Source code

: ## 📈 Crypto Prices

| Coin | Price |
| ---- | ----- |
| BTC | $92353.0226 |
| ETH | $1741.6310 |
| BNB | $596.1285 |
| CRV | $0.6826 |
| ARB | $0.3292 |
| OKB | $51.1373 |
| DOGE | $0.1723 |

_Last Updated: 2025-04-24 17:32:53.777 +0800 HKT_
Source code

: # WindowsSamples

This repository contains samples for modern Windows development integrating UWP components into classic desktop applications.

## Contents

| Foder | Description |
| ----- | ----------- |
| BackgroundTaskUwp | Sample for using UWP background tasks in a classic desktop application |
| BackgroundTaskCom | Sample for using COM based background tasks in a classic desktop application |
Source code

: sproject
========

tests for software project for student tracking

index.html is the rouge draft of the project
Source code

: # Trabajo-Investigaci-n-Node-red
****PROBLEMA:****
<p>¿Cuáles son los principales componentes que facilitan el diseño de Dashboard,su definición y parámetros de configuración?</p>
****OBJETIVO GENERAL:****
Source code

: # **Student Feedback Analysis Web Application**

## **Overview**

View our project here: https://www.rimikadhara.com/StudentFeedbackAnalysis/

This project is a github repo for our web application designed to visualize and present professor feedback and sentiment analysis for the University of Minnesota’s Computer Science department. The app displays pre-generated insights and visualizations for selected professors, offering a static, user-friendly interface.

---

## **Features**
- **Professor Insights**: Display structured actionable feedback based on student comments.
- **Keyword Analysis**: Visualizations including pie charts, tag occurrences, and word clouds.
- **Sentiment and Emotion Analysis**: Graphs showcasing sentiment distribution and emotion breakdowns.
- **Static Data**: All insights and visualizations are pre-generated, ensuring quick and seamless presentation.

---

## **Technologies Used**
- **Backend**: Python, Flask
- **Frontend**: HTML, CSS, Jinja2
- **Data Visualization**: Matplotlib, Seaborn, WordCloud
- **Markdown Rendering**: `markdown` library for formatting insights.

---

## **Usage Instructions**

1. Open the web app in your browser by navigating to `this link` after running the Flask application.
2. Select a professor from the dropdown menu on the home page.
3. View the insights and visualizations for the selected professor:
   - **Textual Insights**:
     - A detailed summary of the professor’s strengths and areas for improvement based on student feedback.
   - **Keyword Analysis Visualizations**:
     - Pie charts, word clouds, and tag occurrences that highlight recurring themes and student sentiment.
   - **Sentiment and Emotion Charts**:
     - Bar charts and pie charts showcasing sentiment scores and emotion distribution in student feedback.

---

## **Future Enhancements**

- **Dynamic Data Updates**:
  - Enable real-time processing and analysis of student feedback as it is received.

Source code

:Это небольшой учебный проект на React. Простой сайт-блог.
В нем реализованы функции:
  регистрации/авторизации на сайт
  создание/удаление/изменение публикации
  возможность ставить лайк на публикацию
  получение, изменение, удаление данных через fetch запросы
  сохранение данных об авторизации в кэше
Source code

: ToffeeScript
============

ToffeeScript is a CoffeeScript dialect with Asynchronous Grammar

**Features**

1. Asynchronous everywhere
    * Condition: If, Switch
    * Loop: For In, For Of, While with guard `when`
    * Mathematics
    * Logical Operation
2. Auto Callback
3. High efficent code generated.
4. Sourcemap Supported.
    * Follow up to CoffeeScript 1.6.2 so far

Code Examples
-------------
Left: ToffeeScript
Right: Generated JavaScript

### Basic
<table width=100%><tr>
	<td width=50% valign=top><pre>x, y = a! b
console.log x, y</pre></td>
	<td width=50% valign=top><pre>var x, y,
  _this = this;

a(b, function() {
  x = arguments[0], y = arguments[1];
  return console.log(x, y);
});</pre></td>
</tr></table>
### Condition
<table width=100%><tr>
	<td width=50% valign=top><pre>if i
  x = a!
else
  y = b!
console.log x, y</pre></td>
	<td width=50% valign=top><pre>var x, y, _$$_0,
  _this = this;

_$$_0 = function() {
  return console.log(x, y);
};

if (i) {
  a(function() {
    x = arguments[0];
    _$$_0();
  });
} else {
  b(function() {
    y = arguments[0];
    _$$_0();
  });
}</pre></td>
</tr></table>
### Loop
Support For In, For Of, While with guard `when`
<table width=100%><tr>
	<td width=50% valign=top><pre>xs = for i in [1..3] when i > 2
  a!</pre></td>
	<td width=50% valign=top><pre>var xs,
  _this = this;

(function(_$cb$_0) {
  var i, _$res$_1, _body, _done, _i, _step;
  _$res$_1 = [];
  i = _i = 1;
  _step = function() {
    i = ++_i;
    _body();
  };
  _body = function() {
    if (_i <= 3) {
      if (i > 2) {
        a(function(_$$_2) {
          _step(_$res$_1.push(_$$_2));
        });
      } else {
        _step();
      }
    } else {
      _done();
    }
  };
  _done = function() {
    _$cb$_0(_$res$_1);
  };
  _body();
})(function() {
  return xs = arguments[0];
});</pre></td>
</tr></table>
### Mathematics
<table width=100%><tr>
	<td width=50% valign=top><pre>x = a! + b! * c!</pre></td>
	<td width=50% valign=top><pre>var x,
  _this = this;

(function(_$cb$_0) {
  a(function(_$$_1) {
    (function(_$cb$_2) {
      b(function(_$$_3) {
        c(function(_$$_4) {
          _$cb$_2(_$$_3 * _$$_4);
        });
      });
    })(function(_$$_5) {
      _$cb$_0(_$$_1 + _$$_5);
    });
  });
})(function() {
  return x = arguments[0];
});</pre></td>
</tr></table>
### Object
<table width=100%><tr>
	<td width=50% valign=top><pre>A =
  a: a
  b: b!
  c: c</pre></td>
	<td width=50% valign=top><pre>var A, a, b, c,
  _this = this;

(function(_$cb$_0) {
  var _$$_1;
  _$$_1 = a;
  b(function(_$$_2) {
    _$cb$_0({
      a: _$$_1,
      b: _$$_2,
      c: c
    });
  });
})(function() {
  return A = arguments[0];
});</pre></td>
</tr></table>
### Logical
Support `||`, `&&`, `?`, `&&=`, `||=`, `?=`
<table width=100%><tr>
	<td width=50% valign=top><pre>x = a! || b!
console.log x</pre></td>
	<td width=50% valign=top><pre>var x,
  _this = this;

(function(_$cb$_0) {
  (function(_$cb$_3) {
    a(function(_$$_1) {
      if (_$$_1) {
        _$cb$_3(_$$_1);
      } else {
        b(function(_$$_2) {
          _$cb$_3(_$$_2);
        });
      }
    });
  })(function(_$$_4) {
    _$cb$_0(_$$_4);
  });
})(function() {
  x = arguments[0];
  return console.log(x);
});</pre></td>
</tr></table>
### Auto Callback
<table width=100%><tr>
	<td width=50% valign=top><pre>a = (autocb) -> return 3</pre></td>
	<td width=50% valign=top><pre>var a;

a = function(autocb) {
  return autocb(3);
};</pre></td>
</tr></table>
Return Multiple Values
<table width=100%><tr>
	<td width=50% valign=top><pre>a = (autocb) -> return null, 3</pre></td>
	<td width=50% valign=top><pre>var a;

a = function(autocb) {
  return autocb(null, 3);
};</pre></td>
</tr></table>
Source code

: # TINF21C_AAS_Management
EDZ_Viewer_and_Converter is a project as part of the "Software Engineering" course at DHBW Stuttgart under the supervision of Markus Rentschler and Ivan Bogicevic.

§

PROBLEM TO WORK ON:
Find each line holding the string "удаление" in the listing above, then copy it.

EXERCISE OUTPUT:
  создание/удаление/изменение публикации
  получение, изменение, удаление данных через fetch запросы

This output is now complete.